Concept 6: RNN, LSTM and GRU

There are 3 types of vanilla recurrent neural network: the simple (RNN), gated recurrent unit (GRU) and long short term memory unit (LSTM).

RNN - Recurrent Neural Network

An RNN works like this: First words get transformed into machine-readable vectors. Then the RNN processes the sequence of vectors one by one.

Processing sequence one by one

While processing, it passes the previous hidden state to the next step of the sequence. The hidden state acts as the neural networks memory. It holds information on previous data the network has seen before.

Passing hidden state to next time step

Let’s look at a cell of the RNN to see how you would calculate the hidden state. First, the input and previous hidden state are combined to form a vector. That vector now has information on the current input and previous inputs. The vector goes through the tanh activation, and the output is the new hidden state, or the memory of the network.

RNN cell

The tanh activation is used to help regulate the values flowing through the network. The tanh function squishes values to always be between -1 and 1.

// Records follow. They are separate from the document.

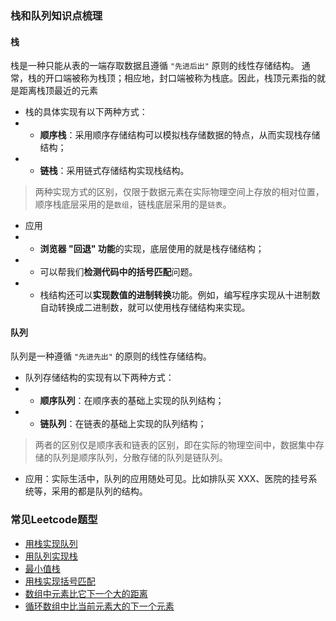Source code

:### 栈和队列知识点梳理
#### 栈
栈是一种只能从表的一端存取数据且遵循 `"先进后出"` 原则的线性存储结构。
通常，栈的开口端被称为栈顶；相应地，封口端被称为栈底。因此，栈顶元素指的就是距离栈顶最近的元素
- 栈的具体实现有以下两种方式：
- - **顺序栈**：采用顺序存储结构可以模拟栈存储数据的特点，从而实现栈存储结构；
- - **链栈**：采用链式存储结构实现栈结构。
> 两种实现方式的区别，仅限于数据元素在实际物理空间上存放的相对位置，顺序栈底层采用的是`数组`，链栈底层采用的是`链表`。
- 应用
- - **浏览器 "回退" 功能**的实现，底层使用的就是栈存储结构；
- - 可以帮我们**检测代码中的括号匹配**问题。
- - 栈结构还可以**实现数值的进制转换**功能。例如，编写程序实现从十进制数自动转换成二进制数，就可以使用栈存储结构来实现。
#### 队列
队列是一种遵循 `"先进先出"` 的原则的线性存储结构。
- 队列存储结构的实现有以下两种方式：
- - **顺序队列**：在顺序表的基础上实现的队列结构；
- - **链队列**：在链表的基础上实现的队列结构；
> 两者的区别仅是顺序表和链表的区别，即在实际的物理空间中，数据集中存储的队列是顺序队列，分散存储的队列是链队列。
- 应用：实际生活中，队列的应用随处可见。比如排队买 XXX、医院的挂号系统等，采用的都是队列的结构。

### 常见Leetcode题型
- [用栈实现队列](https://leetcode-cn.com/problems/implement-queue-using-stacks/description/)
- [用队列实现栈](https://leetcode-cn.com/problems/implement-stack-using-queues/description/)
- [最小值栈](https://leetcode-cn.com/problems/min-stack/description/)
- [用栈实现括号匹配](https://leetcode-cn.com/problems/valid-parentheses/description/)
- [数组中元素比它下一个大的距离](https://leetcode-cn.com/problems/daily-temperatures/description/)
- [循环数组中比当前元素大的下一个元素](https://leetcode-cn.com/problems/next-greater-element-ii/description/)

Tanh squishes values to be between -1 and 1

When vectors are flowing through a neural network, it undergoes many transformations due to various math operations. So imagine a value that continues to be multiplied by let’s say 3. You can see how some values can explode and become astronomical, causing other values to seem insignificant.

Vector transformations without tanh

A tanh function ensures that the values stay between -1 and 1, thus regulating the output of the neural network. You can see how the same values from above remain between the boundaries allowed by the tanh function.

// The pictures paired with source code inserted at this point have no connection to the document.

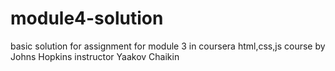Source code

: # module4-solution
basic solution for assignment for module 3 in coursera html,css,js course by Johns Hopkins instructor Yaakov Chaikin
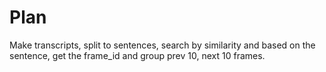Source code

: # Plan

Make transcripts, split to sentences, search by similarity and based on the sentence, get the frame_id and group prev 10, next 10 frames.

Vector transformations with tanh

RNN suffers from short-term memory. If a sequence is long enough, they’ll have a hard time carrying information from earlier time steps to later ones. So if you are trying to process a paragraph of text to do predictions, RNN may leave out important information from the beginning.

During back propagation, RNN suffers from the vanishing gradient problem. Gradients are values used to update a neural networks weights. The vanishing gradient problem is when the gradient shrinks as it back propagates through time. If a gradient value becomes extremely small, it doesn’t contribute too much learning.

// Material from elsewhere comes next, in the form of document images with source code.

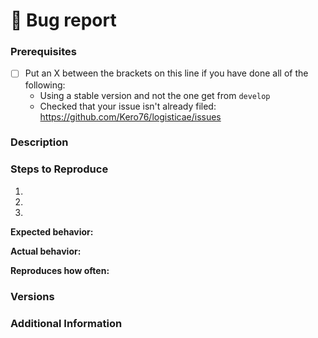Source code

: # :bug: Bug report

<!--

Have you read Logisticae's Code of Conduct? By filing an Issue, you are expected to comply with it, including treating everyone with respect: https://github.com/Kero76/logisticae/blob/master/CODE_OF_CONDUCT.md

-->

### Prerequisites

* [ ] Put an X between the brackets on this line if you have done all of the following:
  * Using a stable version and not the one get from `develop`
  * Checked that your issue isn't already filed: <https://github.com/Kero76/logisticae/issues>

### Description

<!-- Description of the issue -->

### Steps to Reproduce

1. <!-- First Step -->
2. <!-- Second Step -->
3. <!-- and so on… -->

**Expected behavior:**

<!-- What you expect to happen -->

**Actual behavior:**

<!-- What actually happens -->

**Reproduces how often:**

<!-- What percentage of the time does it reproduce? -->

### Versions

<!-- You can get this information from copy and pasting the output of `$ npm info @kero76/logisticae version` from the command line. 
Also, please include the OS and what version of the OS you're running. -->

### Additional Information

<!-- Any additional information, configuration or data that might be necessary to reproduce the issue. -->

So in RNN, layers that get a small gradient update stop learning. Those are usually the earlier layers. So because these layers don’t learn, RNN can forget what it seen in longer sequences, thus having a short-term memory.

LSTM and GRU were created as the solution to short-term memory. They have internal mechanisms called gates that can regulate the flow of information.

These gates can learn which data in a sequence is important to keep or throw away. By doing that, it can pass relevant information down the long chain of sequences to make predictions. Almost all state of the art results based on RNNs are achieved with these two networks.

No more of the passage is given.